## Exercise
Exclude the pictures, then restate exactly each line of the data below from the first through the line containing "E=\Lambda^rE$ & $1$ & $\det g$\\".

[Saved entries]
------
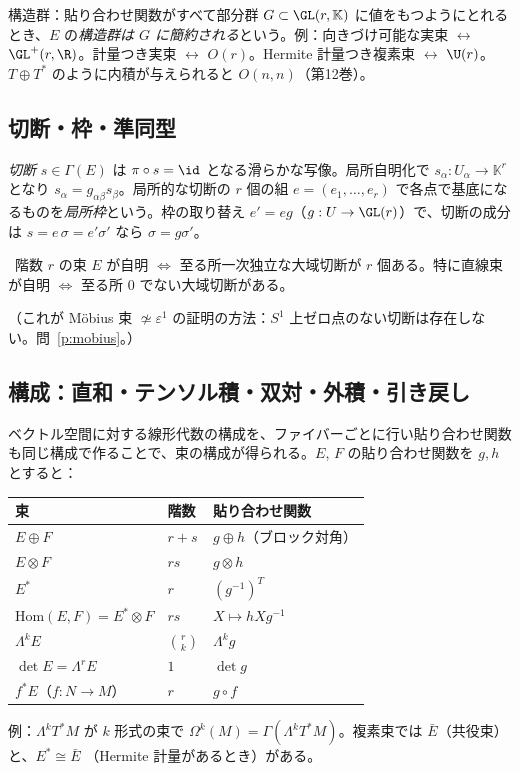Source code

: 構造群：貼り合わせ関数がすべて部分群 $G\subset\GL(r,\mathbb K)$ に値をもつようにとれるとき、$E$ の\emph{構造群は $G$ に簡約される}という。例：向きづけ可能な実束 $\leftrightarrow$ $\GL^+(r,\R)$。計量つき実束 $\leftrightarrow$ $O(r)$。Hermite 計量つき複素束 $\leftrightarrow$ $\U(r)$。$T\oplus T^*$ のように内積が与えられると $O(n,n)$（第12巻）。

\subsection{切断・枠・準同型}
\emph{切断} $s\in\Gamma(E)$ は $\pi\circ s=\id$ となる滑らかな写像。局所自明化で $s_\alpha:U_\alpha\to\mathbb K^r$ となり $s_\alpha=g_{\alpha\beta}s_\beta$。局所的な切断の $r$ 個の組 $e=(e_1,\dots,e_r)$ で各点で基底になるものを\emph{局所枠}という。枠の取り替え $e'=eg$（$g:U\to\GL(r)$）で、切断の成分は $s=e\,\sigma=e'\sigma'$ なら $\sigma=g\sigma'$。

\begin{prop}\label{prop:trivial}\tC\
階数 $r$ の束 $E$ が自明 $\Leftrightarrow$ 至る所一次独立な大域切断が $r$ 個ある。特に直線束が自明 $\Leftrightarrow$ 至る所 $0$ でない大域切断がある。
\end{prop}
（これが Möbius 束 $\not\simeq\varepsilon^1$ の証明の方法：$S^1$ 上ゼロ点のない切断は存在しない。問~\ref{p:mobius}。）

\subsection{構成：直和・テンソル積・双対・外積・引き戻し}
ベクトル空間に対する線形代数の構成を、ファイバーごとに行い貼り合わせ関数も同じ構成で作ることで、束の構成が得られる。$E$, $F$ の貼り合わせ関数を $g,h$ とすると：
\begin{center}
\begin{tabular}{lll}
\toprule
束 & 階数 & 貼り合わせ関数\\
\midrule
$E\oplus F$ & $r+s$ & $g\oplus h$（ブロック対角）\\
$E\otimes F$ & $rs$ & $g\otimes h$\\
$E^*$ & $r$ & $(g^{-1})^T$\\
$\mathrm{Hom}(E,F)=E^*\otimes F$ & $rs$ & $X\mapsto hXg^{-1}$\\
$\Lambda^kE$ & $\binom rk$ & $\Lambda^kg$\\
$\det E=\Lambda^rE$ & $1$ & $\det g$\\
$f^*E$（$f:N\to M$） & $r$ & $g\circ f$\\
\bottomrule
\end{tabular}
\end{center}
例：$\Lambda^kT^*M$ が $k$ 形式の束で $\Omega^k(M)=\Gamma(\Lambda^kT^*M)$。複素束では $\bar E$（共役束）と、$E^*\cong\bar E$ （Hermite 計量があるとき）がある。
------
## Response area
Source code

: 構造群：貼り合わせ関数がすべて部分群 $G\subset\GL(r,\mathbb K)$ に値をもつようにとれるとき、$E$ の\emph{構造群は $G$ に簡約される}という。例：向きづけ可能な実束 $\leftrightarrow$ $\GL^+(r,\R)$。計量つき実束 $\leftrightarrow$ $O(r)$。Hermite 計量つき複素束 $\leftrightarrow$ $\U(r)$。$T\oplus T^*$ のように内積が与えられると $O(n,n)$（第12巻）。

\subsection{切断・枠・準同型}
\emph{切断} $s\in\Gamma(E)$ は $\pi\circ s=\id$ となる滑らかな写像。局所自明化で $s_\alpha:U_\alpha\to\mathbb K^r$ となり $s_\alpha=g_{\alpha\beta}s_\beta$。局所的な切断の $r$ 個の組 $e=(e_1,\dots,e_r)$ で各点で基底になるものを\emph{局所枠}という。枠の取り替え $e'=eg$（$g:U\to\GL(r)$）で、切断の成分は $s=e\,\sigma=e'\sigma'$ なら $\sigma=g\sigma'$。

\begin{prop}\label{prop:trivial}\tC\
階数 $r$ の束 $E$ が自明 $\Leftrightarrow$ 至る所一次独立な大域切断が $r$ 個ある。特に直線束が自明 $\Leftrightarrow$ 至る所 $0$ でない大域切断がある。
\end{prop}
（これが Möbius 束 $\not\simeq\varepsilon^1$ の証明の方法：$S^1$ 上ゼロ点のない切断は存在しない。問~\ref{p:mobius}。）

\subsection{構成：直和・テンソル積・双対・外積・引き戻し}
ベクトル空間に対する線形代数の構成を、ファイバーごとに行い貼り合わせ関数も同じ構成で作ることで、束の構成が得られる。$E$, $F$ の貼り合わせ関数を $g,h$ とすると：
\begin{center}
\begin{tabular}{lll}
\toprule
束 & 階数 & 貼り合わせ関数\\
\midrule
$E\oplus F$ & $r+s$ & $g\oplus h$（ブロック対角）\\
$E\otimes F$ & $rs$ & $g\otimes h$\\
$E^*$ & $r$ & $(g^{-1})^T$\\
$\mathrm{Hom}(E,F)=E^*\otimes F$ & $rs$ & $X\mapsto hXg^{-1}$\\
$\Lambda^kE$ & $\binom rk$ & $\Lambda^kg$\\
$\det E=\Lambda^rE$ & $1$ & $\det g$\\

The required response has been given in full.